What I've done here, is tweaked things manually up or down by a pixel or two in order to refine the padding to feel tighter. This stands out particularly well in the second and fourth pills from the top, where when comparing you can see that the odd number approach feels way more consistently padded.
What about fonts?
The first pushback against this idea may come from the difference in how fonts would disrupt the spacing because of their inherit sizes.
Let's take a look!
Interesting! There is little difference in how things feel. You still get the same tighter end result on the odd spacing whether it's a mono or serif font.
What is important to note here is that line height would have an impact on how this all comes together. This works fine for single line text, set at 100% line height, but for larger areas of copy we would need to experiment.
Important
Within these pills, all of the font sizes and icons were set to an even size! So perhaps the combination of even inner and odd outer can provide us with harmony.
In the wild
I came across Notions approach to this recently whilst looking at their new mail landing page.
They have approached this by mixing even and odd numbers to great effect.
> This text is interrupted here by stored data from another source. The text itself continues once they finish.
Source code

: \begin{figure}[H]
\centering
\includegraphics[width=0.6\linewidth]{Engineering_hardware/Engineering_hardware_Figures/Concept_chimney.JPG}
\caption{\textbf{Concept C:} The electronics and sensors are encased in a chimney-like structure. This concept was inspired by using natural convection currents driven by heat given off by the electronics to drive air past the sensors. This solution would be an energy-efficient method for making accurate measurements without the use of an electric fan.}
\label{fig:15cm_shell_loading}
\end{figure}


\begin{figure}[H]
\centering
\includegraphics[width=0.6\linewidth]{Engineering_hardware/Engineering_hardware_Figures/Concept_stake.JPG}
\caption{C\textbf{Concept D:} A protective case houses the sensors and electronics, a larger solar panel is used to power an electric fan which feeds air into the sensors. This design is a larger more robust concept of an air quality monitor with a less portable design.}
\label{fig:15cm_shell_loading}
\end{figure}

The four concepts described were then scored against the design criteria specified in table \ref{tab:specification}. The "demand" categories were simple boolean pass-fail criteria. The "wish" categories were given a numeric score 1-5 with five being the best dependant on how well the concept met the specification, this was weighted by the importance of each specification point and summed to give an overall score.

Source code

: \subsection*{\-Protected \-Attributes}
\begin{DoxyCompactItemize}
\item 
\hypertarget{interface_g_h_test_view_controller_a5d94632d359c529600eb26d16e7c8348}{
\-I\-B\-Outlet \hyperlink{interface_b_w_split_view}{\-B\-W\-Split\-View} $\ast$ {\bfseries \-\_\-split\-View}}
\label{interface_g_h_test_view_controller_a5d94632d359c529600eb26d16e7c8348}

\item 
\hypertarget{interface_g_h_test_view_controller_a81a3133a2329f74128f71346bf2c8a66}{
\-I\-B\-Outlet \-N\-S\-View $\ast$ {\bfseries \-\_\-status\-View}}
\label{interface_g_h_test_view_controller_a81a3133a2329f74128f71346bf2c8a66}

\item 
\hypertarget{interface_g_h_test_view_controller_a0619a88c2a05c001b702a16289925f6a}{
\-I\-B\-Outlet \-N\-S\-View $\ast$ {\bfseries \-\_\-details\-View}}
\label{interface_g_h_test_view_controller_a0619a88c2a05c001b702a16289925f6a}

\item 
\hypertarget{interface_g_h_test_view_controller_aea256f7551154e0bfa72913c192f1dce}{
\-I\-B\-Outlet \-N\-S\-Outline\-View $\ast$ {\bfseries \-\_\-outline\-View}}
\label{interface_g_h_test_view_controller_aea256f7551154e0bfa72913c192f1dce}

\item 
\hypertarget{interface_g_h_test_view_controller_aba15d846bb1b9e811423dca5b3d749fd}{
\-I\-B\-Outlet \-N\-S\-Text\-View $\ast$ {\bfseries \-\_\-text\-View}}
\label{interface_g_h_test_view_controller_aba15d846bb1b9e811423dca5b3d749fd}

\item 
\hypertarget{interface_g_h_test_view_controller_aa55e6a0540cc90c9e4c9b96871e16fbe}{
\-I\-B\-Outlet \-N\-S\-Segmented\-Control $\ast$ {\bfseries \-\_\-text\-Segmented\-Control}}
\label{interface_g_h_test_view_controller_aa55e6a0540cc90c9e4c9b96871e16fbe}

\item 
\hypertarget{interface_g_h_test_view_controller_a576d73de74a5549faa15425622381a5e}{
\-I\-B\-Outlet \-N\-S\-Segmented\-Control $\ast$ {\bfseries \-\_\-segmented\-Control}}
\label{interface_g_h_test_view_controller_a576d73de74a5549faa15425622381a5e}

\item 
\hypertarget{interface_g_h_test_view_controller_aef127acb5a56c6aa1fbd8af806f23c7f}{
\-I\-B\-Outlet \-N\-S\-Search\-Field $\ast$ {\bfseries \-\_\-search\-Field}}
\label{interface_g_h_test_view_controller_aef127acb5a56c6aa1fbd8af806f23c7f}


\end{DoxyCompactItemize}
They have fine tuned the padding of the button to be odd numbers for feel, but then used the classic border radius calculation to have fine tuned but calculated radii for the inner and outer elements.
Systematising it – Introducing Fibonacci
If I were to try and roll this idea out into a system, I'd probably want to at least try to build in a method to the madness. This is where we can lean on systems like the Fibonacci sequence to handle the heavy lifting.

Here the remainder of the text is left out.